The Market Place
Over the last few years, more and more people have become interested in, even knowledgeable about, the dealings of the finance and stock markets. A number of reasons for that. Holidays abroad mean that exchange rates for foreign currency are of concern not only to those who manufacture, or to importers and exporters, but to ordinary citizens. The cost of the holiday may increase or decrease accordingly. Size of pensions are greatly affected by what goes on in the Stock Exchange. Charity funds, including Church accounts may grow or shrink because their assets have been invested in stocks and shares. Once it was love that made the world go round. Now, apparently, it is money that puts the universe into a spin.
But of course the financial markets are just a small section of innumerable types of market of a vast variety. I once made from time to time early morning car journeys, and switched on the radio for companionship. Before much of the country was awake, I heard announced prices on the fat-stock market, and the wholesale fruit and vegetable markets which preceded the news bulletins – a world of intense interest to farmers, butchers, restaurateurs and the like, but a closed book to many of us.

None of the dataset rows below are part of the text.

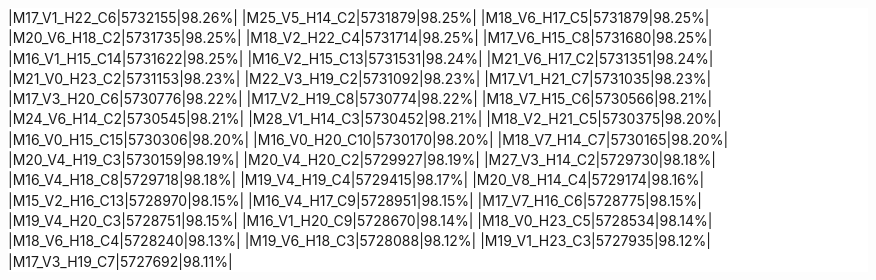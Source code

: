 |M17_V1_H22_C6|5732155|98.26%|
|M25_V5_H14_C2|5731879|98.25%|
|M18_V6_H17_C5|5731879|98.25%|
|M20_V6_H18_C2|5731735|98.25%|
|M18_V2_H22_C4|5731714|98.25%|
|M17_V6_H15_C8|5731680|98.25%|
|M16_V1_H15_C14|5731622|98.25%|
|M16_V2_H15_C13|5731531|98.24%|
|M21_V6_H17_C2|5731351|98.24%|
|M21_V0_H23_C2|5731153|98.23%|
|M22_V3_H19_C2|5731092|98.23%|
|M17_V1_H21_C7|5731035|98.23%|
|M17_V3_H20_C6|5730776|98.22%|
|M17_V2_H19_C8|5730774|98.22%|
|M18_V7_H15_C6|5730566|98.21%|
|M24_V6_H14_C2|5730545|98.21%|
|M28_V1_H14_C3|5730452|98.21%|
|M18_V2_H21_C5|5730375|98.20%|
|M16_V0_H15_C15|5730306|98.20%|
|M16_V0_H20_C10|5730170|98.20%|
|M18_V7_H14_C7|5730165|98.20%|
|M20_V4_H19_C3|5730159|98.19%|
|M20_V4_H20_C2|5729927|98.19%|
|M27_V3_H14_C2|5729730|98.18%|
|M16_V4_H18_C8|5729718|98.18%|
|M19_V4_H19_C4|5729415|98.17%|
|M20_V8_H14_C4|5729174|98.16%|
|M15_V2_H16_C13|5728970|98.15%|
|M16_V4_H17_C9|5728951|98.15%|
|M17_V7_H16_C6|5728775|98.15%|
|M19_V4_H20_C3|5728751|98.15%|
|M16_V1_H20_C9|5728670|98.14%|
|M18_V0_H23_C5|5728534|98.14%|
|M18_V6_H18_C4|5728240|98.13%|
|M19_V6_H18_C3|5728088|98.12%|
|M19_V1_H23_C3|5727935|98.12%|
|M17_V3_H19_C7|5727692|98.11%|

But the markets I’m most familiar with, and I suspect the same is true for many of you, are the open and the indoor markets to be found in nearly every town and city. I recall, like others in the congregation I suspect, wandering as a child round the open market stalls, lit in winter by hissing acetylene lamps, displaying and selling, as they still do, goods and foodstuffs of every variety. It is a fascination that has faded little with the passage of time.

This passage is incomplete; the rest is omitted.